La spécificité de la période dans la controverse
Les années 1990 sont avant tout les années du dopage intensif. Les doses consommées sont très importantes, le dopage débridé et les performances très impressionnantes: il a une absence quasi-totale de contrôles et d’institutions régulatrices efficientes. Cette période de notre controverse est de plus marquée par un silence des observateurs quant à la suspicion qui pouvait planer sur les coureurs. Là où aujourd’hui beaucoup d’observateurs n’hésitent pas à prendre la parole pour s’insurger, parfois sans preuve, du caractère plausible de telle ou telle performance, la suspicion était à l’époque totalement étouffée. Jean Pierre Ollivier nous expliquait: » Je n’ai jamais eu de coureur qui venait me dire : oui je suis chargé. Et même si j’avais une info, je ne pouvais pas la distiller dans la presse, on risquait la correctionnelle. Un jour sur le Tour de Lombardie, j’interviewais deux coureurs de chez Festina dans leur chambre d’Hôtel. Et le soigneur de l’équipe, Willy Voet, est rentré dans la chambre sans me voir. Il a alors soulevé une serviette et en dessous : des seringues. Il est évident que ces seringues, ce n’était pas pour aller à la chasse au papillon. Mais supposez que j’aille raconter ça, aussi tôt c’était le procès. Tout le monde se taisait, personne ne voulait en parler. »

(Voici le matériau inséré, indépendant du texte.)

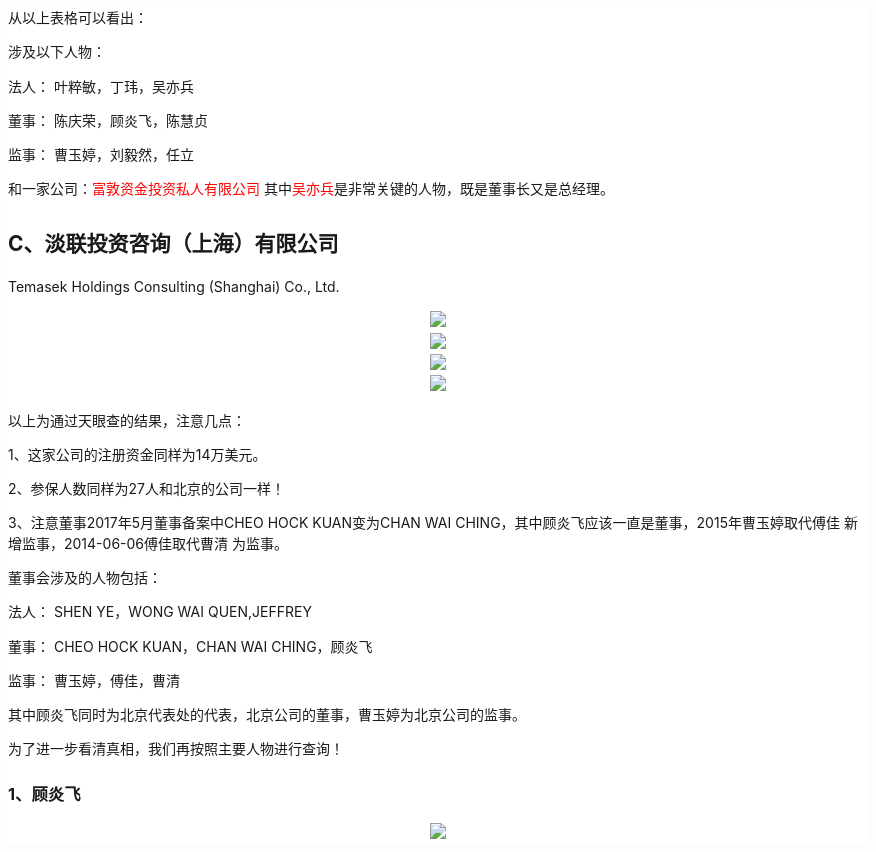 从以上表格可以看出：

涉及以下人物：

法人：	叶粹敏，丁玮，吴亦兵

董事：	陈庆荣，顾炎飞，陈慧贞

监事：	曹玉婷，刘毅然，任立

和一家公司：<font color="red">富敦资金投资私人有限公司</font> 其中<font color="red">吴亦兵</font>是非常关键的人物，既是董事长又是总经理。

## C、淡联投资咨询（上海）有限公司

Temasek Holdings Consulting (Shanghai) Co., Ltd.

<center>
    <img src="../../../../image/dt/mx_1_26.png"/>
</center>

<center>
    <img src="../../../../image/dt/mx_1_27.png"/>
</center>

<center>
    <img src="../../../../image/dt/mx_1_28.png"/>
</center>

<center>
    <img src="../../../../image/dt/mx_1_29.png"/>
</center>

以上为通过天眼查的结果，注意几点：

1、这家公司的注册资金同样为14万美元。

2、参保人数同样为27人和北京的公司一样！

3、注意董事2017年5月董事备案中CHEO HOCK KUAN变为CHAN WAI CHING，其中顾炎飞应该一直是董事，2015年曹玉婷取代傅佳 新增监事，2014-06-06傅佳取代曹清 为监事。

董事会涉及的人物包括：

法人：	SHEN YE，WONG WAI QUEN,JEFFREY

董事：	CHEO HOCK KUAN，CHAN WAI CHING，顾炎飞

监事：	曹玉婷，傅佳，曹清

其中顾炎飞同时为北京代表处的代表，北京公司的董事，曹玉婷为北京公司的监事。

为了进一步看清真相，我们再按照主要人物进行查询！

### 1、顾炎飞

<center>
    <img src="../../../../image/dt/mx_1_30.png"/>
</center>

« A mon époque, 100% du peloton se dopait; j’ai connu deux personnes qui ne se dopaient pas: Gilles Delion et Christophe Bassons »
Erwaan Mentheour
Certains scientifiques comme Patrick Laure affirment que « Il peut exister un lien entre dopage et cancer« . Et cela se constate tout particulièrement chez les coureurs ayant subi de plein fouet la vague EPO tel Ivan Basso (affaire Puerto) ou Lance Armstrong. Finalement, la consommation de produits dopants crée parfois, de part le cocktail mis en jeu, des addictions à certains produits. On pense tout particulièrement à Marco Pantani, le Pirate ayant eu des problèmes liés à la prise d’insuline et surtout de cocaïne, ce qui causera sa perte en 2004, décédé à la suite d’une surdose (il est retrouvé avec 6 fois la dose mortelle).
Les années EPO
Les années 1980 sont marquées par trois grands champions:
- Bernard Hinault
- Laurent Fignon
- Greg LeMond
A l’aube des années 1990, une nouvelle génération de coureurs arrive. Voici comment Greg LeMond parle de cette période de transition:
Combien de fois ai-je pu lire ou entendre des commentaires de jeunes professionnels constatant que le cyclisme prenait une tout autre dimension depuis qu’ils avaient rejoint les rangs d’une équipe pro… En 1996, deux ans après ma retraite sportive, un coureur américain me l’affirma: « Le vélo est bien plus éprouvant maintenant qu’à l’époque où tu roulais. »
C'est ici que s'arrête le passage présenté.